> Material to process
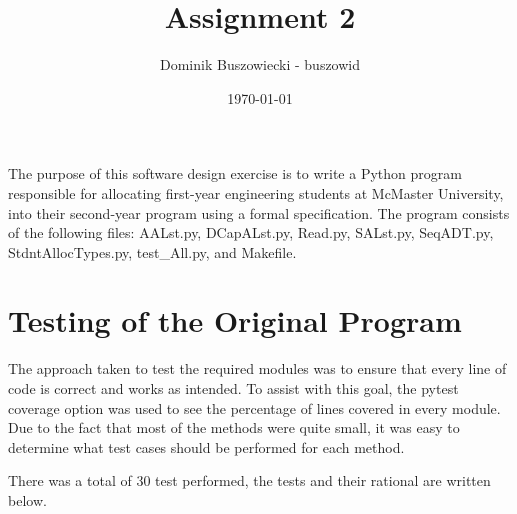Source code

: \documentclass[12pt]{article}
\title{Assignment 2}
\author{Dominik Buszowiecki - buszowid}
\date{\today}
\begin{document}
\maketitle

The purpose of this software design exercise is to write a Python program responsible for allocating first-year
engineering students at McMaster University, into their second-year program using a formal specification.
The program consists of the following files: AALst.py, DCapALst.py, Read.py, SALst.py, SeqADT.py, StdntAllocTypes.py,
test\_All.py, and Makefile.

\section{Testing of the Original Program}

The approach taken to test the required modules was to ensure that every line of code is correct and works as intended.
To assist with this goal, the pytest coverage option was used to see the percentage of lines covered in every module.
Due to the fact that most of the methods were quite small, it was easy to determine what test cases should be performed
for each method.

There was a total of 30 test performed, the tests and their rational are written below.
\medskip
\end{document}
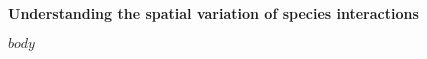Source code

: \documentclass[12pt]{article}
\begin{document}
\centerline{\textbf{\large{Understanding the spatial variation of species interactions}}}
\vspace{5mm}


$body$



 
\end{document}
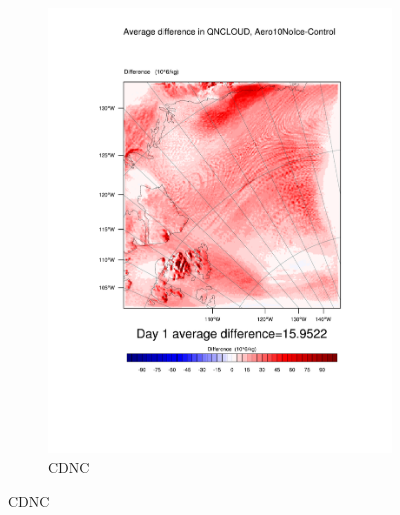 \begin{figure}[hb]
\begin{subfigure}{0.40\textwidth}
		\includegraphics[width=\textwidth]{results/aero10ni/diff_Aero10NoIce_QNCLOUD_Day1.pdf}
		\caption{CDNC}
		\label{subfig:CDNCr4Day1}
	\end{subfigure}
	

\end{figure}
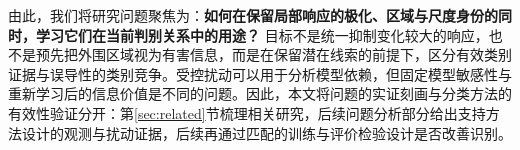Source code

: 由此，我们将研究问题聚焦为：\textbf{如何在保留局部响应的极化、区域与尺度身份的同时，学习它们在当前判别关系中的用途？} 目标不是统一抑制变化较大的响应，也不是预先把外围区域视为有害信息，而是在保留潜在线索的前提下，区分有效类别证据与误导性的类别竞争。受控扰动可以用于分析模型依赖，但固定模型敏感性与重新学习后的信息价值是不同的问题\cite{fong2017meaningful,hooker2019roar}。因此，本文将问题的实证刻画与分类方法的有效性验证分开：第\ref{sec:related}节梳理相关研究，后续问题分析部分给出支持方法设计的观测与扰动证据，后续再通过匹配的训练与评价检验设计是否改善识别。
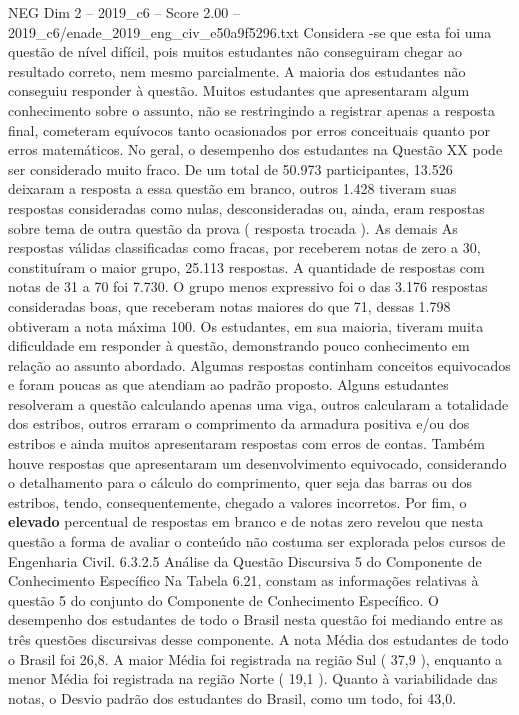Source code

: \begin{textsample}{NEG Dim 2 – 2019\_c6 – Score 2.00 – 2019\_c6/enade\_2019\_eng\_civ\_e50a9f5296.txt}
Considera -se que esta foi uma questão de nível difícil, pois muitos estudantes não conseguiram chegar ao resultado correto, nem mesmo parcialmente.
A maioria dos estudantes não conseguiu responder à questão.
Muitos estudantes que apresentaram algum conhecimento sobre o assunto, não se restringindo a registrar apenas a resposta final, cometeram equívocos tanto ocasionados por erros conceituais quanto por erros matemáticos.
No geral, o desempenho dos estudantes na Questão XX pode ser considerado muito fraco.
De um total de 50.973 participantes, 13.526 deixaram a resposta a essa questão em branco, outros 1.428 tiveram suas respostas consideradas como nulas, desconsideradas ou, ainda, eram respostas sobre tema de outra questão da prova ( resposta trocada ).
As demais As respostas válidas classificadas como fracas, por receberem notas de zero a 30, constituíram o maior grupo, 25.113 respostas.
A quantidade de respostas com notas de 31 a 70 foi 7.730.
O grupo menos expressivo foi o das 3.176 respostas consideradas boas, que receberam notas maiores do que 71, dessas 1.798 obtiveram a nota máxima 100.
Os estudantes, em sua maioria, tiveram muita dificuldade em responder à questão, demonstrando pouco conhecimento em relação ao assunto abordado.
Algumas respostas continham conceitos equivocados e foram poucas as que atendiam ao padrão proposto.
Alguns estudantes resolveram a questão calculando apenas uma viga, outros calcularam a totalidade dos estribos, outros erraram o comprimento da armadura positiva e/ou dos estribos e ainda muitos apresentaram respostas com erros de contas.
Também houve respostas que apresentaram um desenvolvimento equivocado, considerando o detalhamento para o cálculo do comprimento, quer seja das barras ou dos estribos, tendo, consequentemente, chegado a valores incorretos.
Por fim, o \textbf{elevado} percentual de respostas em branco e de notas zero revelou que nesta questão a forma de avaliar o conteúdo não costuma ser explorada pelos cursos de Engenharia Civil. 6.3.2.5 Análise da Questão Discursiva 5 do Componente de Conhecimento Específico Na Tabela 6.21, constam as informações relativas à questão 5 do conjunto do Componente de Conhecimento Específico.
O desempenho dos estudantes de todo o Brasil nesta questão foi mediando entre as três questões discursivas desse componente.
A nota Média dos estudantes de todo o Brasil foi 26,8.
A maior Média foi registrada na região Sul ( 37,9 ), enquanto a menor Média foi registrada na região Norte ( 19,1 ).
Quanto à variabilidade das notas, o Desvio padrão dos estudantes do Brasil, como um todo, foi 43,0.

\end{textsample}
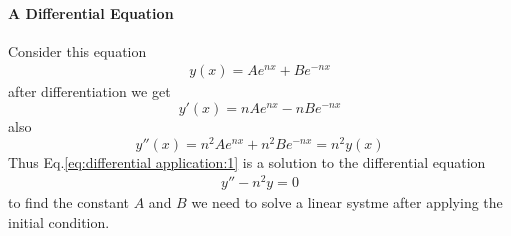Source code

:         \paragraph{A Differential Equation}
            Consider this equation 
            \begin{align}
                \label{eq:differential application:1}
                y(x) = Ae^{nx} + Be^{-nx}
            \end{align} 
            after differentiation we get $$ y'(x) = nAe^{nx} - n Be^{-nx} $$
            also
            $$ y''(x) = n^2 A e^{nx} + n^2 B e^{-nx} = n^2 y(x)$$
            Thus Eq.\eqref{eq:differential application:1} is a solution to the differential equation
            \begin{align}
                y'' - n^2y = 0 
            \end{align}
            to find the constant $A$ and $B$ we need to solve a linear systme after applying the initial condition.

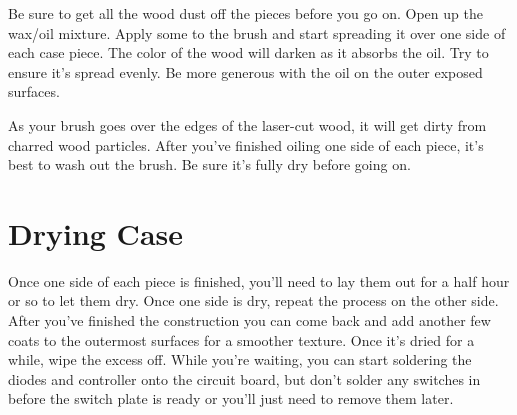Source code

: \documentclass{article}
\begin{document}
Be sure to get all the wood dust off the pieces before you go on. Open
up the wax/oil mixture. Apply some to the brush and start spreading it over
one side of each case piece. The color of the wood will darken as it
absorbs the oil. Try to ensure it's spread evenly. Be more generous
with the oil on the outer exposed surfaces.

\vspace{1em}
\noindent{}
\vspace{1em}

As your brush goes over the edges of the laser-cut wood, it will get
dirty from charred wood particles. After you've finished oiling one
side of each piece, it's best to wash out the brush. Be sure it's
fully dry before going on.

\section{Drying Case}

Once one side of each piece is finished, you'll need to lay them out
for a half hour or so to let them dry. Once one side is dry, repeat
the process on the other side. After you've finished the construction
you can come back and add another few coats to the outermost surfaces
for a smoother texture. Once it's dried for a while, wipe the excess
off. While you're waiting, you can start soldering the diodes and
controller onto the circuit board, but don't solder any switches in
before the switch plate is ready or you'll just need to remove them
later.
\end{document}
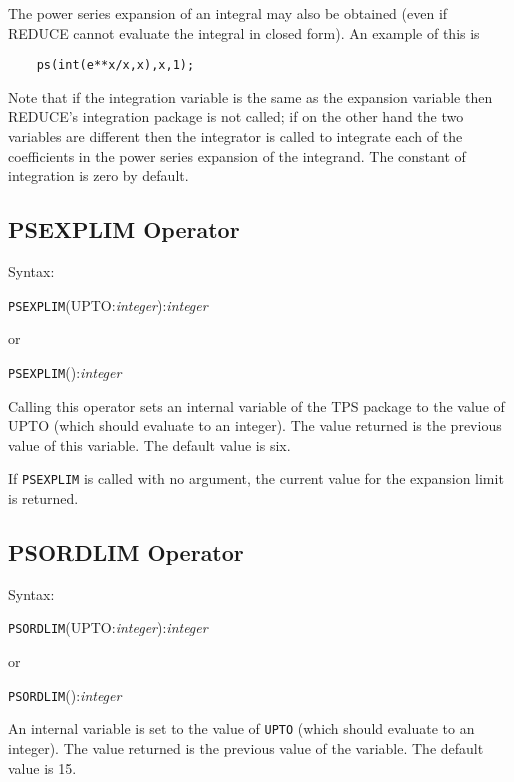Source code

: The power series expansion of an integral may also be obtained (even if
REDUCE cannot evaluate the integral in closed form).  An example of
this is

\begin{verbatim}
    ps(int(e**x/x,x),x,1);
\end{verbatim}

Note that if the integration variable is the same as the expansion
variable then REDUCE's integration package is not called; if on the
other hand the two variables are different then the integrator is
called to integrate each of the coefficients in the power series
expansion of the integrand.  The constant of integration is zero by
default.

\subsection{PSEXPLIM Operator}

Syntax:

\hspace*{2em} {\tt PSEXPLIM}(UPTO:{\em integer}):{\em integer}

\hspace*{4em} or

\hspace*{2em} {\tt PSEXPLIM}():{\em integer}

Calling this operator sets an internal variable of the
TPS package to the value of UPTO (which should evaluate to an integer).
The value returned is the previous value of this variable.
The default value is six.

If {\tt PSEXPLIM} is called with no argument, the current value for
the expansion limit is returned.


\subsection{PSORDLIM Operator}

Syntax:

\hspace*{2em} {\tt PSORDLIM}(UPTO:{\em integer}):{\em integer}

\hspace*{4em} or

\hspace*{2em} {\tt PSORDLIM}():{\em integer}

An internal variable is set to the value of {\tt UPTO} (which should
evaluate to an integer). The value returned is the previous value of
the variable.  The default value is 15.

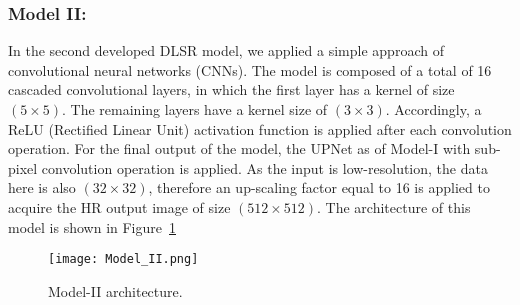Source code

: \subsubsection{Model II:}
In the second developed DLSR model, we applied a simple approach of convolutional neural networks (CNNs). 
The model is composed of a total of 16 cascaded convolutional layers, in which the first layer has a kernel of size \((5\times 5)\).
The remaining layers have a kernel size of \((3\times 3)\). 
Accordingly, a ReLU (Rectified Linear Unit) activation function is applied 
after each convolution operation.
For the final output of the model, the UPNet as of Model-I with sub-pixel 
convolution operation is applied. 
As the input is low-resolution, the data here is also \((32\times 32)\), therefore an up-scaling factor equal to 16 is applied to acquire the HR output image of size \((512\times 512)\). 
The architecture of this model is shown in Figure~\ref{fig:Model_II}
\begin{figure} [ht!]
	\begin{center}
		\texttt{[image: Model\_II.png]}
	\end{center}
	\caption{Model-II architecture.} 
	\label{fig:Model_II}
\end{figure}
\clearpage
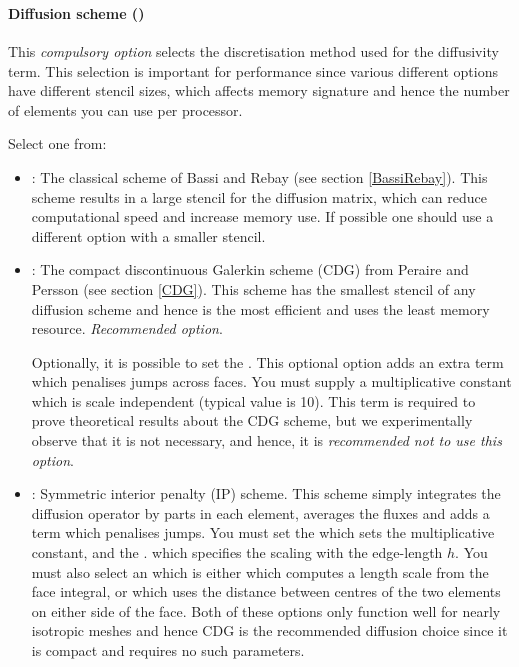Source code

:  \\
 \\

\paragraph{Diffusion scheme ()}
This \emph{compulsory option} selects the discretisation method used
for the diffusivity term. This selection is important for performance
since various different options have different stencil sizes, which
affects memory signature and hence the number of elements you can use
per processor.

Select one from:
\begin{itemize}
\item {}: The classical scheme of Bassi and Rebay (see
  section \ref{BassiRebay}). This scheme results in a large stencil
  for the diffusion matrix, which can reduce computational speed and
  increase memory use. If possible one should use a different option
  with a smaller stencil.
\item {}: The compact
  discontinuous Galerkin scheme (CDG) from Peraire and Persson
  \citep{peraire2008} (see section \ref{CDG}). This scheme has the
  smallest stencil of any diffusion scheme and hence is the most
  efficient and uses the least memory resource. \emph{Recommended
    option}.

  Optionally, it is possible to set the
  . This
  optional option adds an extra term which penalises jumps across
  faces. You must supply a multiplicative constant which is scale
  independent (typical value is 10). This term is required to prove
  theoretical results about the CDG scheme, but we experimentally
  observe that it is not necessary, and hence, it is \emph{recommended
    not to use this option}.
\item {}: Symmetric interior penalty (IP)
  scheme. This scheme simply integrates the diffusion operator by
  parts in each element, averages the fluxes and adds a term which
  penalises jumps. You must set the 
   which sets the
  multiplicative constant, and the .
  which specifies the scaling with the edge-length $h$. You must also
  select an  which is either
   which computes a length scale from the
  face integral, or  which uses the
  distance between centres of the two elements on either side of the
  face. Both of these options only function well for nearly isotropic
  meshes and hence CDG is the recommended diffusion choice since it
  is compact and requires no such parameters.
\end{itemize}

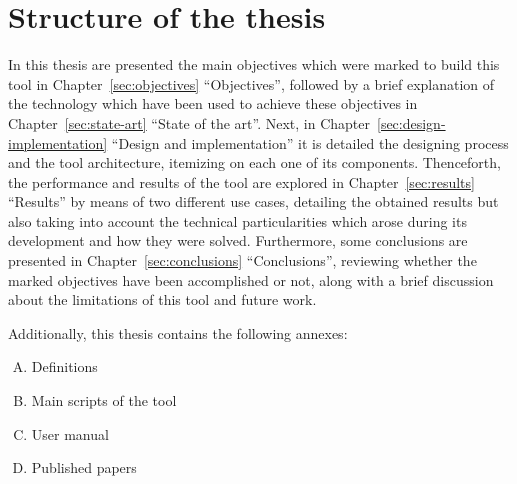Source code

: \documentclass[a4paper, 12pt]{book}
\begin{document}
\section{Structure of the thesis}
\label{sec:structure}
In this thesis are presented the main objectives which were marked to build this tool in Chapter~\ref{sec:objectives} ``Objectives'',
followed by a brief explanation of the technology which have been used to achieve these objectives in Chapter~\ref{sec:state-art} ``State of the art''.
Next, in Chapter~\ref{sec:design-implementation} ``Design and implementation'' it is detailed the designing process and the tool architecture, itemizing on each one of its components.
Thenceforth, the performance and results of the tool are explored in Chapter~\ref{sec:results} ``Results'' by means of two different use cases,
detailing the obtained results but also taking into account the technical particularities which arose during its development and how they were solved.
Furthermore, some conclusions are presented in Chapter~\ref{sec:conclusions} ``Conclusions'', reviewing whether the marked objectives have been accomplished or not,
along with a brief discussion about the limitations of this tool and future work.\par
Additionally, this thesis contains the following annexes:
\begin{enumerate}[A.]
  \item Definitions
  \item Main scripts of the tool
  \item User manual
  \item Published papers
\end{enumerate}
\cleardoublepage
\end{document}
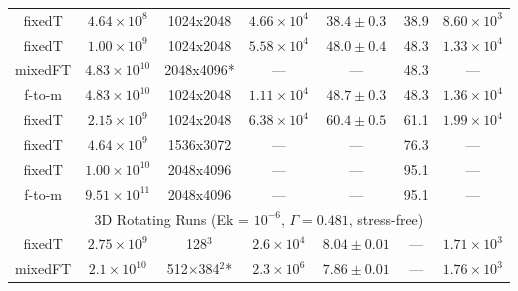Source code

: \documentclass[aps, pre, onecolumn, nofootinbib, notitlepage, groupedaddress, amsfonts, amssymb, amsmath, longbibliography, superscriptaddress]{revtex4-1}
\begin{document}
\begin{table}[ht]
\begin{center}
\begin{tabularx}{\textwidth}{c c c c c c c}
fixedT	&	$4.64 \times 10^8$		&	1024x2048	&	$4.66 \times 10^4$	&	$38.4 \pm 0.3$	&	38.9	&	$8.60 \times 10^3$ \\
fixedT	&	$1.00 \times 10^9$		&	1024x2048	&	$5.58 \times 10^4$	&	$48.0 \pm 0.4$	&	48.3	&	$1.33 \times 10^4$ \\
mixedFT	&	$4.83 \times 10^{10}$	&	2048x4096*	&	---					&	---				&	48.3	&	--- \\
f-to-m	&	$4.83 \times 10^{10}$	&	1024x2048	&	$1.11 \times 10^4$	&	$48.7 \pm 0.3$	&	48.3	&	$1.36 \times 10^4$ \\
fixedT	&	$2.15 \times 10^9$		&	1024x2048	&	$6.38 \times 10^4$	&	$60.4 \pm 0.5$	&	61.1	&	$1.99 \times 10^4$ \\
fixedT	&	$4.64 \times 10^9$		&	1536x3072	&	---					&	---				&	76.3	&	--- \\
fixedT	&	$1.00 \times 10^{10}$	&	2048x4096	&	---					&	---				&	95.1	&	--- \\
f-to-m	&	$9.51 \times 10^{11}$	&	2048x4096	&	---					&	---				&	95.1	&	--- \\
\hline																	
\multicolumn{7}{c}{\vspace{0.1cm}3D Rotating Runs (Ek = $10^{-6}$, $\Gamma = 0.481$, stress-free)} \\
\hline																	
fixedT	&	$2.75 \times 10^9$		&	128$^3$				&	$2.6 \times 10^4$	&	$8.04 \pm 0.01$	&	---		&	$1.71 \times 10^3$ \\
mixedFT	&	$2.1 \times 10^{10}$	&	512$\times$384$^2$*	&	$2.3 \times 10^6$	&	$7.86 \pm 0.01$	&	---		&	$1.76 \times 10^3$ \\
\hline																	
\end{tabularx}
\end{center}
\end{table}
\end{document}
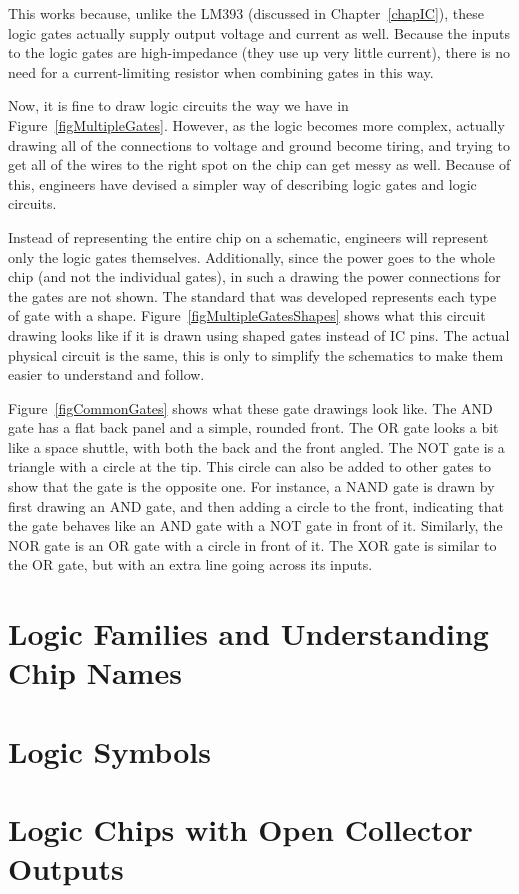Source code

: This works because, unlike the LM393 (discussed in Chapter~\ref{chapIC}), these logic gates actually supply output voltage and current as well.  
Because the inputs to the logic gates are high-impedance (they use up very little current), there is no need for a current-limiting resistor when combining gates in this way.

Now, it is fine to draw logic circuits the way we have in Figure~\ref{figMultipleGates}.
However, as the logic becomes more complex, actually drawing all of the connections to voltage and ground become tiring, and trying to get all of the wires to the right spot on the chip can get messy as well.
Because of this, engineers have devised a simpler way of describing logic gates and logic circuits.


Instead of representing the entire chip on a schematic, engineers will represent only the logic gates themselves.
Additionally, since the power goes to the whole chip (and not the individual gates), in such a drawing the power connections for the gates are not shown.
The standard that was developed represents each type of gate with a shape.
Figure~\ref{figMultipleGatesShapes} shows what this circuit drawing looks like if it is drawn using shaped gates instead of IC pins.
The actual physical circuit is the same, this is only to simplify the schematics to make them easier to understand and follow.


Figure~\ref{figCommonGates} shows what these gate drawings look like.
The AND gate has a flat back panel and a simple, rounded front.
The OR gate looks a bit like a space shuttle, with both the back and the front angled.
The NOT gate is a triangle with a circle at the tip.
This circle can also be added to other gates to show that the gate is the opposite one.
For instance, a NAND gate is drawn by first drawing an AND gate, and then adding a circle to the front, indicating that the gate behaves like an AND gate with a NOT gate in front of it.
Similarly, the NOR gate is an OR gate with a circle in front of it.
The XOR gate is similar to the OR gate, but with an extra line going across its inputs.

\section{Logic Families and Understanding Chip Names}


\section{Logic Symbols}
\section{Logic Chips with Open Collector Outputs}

> Assigned task
From the listing above, pick out each line where the word "every" appears.

> Exercise answer
The approach taken to test the required modules was to ensure that every line of code is correct and works as intended.
To assist with this goal, the pytest coverage option was used to see the percentage of lines covered in every module.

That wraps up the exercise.